Write out the full listing exactly as given, minus the images.

▶ Available data:
━━━━━━━━━━━━━━━━

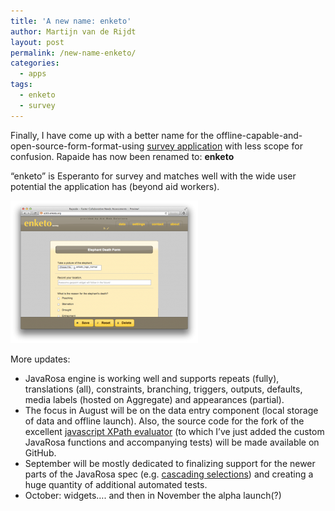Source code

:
 ```yaml
---
title: 'A new name: enketo'
author: Martijn van de Rijdt
layout: post
permalink: /new-name-enketo/
categories:
  - apps
tags:
  - enketo
  - survey
---
```

Finally, I have come up with a better name for the offline-capable-and-open-source-form-format-using [survey application][1] with less scope for confusion. Rapaide has now been renamed to: **enketo**

 [1]: /enkets-new-architecture/ "Enketo’s New Architecture"

“enketo” is Esperanto for survey and matches well with the wide user potential the application has (beyond aid workers).

[![enketo screenshot][2]][3]

 [2]: ../files/2012/08/elephantdeath-300x228.png
 [3]: http://enketo.org

More updates:

*   JavaRosa engine is working well and supports repeats (fully), translations (all), constraints, branching, triggers, outputs, defaults, media labels (hosted on Aggregate) and appearances (partial).
*   The focus in August will be on the data entry component (local storage of data and offline launch). Also, the source code for the fork of the excellent [javascript XPath evaluator][3] (to which I’ve just added the custom JavaRosa functions and accompanying tests) will be made available on GitHub.
*   September will be mostly dedicated to finalizing support for the newer parts of the JavaRosa spec (e.g. [cascading selections][4]) and creating a huge quantity of additional automated tests.
*   October: widgets…. and then in November the alpha launch(?)

 [3]: http://www.pokret.org/products/xpathjs-javascript-based-xpath-library/ "Link to developer of XPathJS"
 [4]: http://opendatakit.org/help/form-design/cascading-selects/ "Technical article about the new cascading selects in ODK"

━━━━━━━━━━━━━━━━

▶ Answer box:
Source code

:
 ```yaml
---
title: 'A new name: enketo'
author: Martijn van de Rijdt
layout: post
permalink: /new-name-enketo/
categories:
  - apps
tags:
  - enketo
  - survey
---
```

Finally, I have come up with a better name for the offline-capable-and-open-source-form-format-using [survey application][1] with less scope for confusion. Rapaide has now been renamed to: **enketo**

 [1]: /enkets-new-architecture/ "Enketo’s New Architecture"

“enketo” is Esperanto for survey and matches well with the wide user potential the application has (beyond aid workers).

[![enketo screenshot][2]][3]

 [2]: ../files/2012/08/elephantdeath-300x228.png
 [3]: http://enketo.org

More updates:

*   JavaRosa engine is working well and supports repeats (fully), translations (all), constraints, branching, triggers, outputs, defaults, media labels (hosted on Aggregate) and appearances (partial).
*   The focus in August will be on the data entry component (local storage of data and offline launch). Also, the source code for the fork of the excellent [javascript XPath evaluator][3] (to which I’ve just added the custom JavaRosa functions and accompanying tests) will be made available on GitHub.
*   September will be mostly dedicated to finalizing support for the newer parts of the JavaRosa spec (e.g. [cascading selections][4]) and creating a huge quantity of additional automated tests.
*   October: widgets…. and then in November the alpha launch(?)

 [3]: http://www.pokret.org/products/xpathjs-javascript-based-xpath-library/ "Link to developer of XPathJS"
 [4]: http://opendatakit.org/help/form-design/cascading-selects/ "Technical article about the new cascading selects in ODK"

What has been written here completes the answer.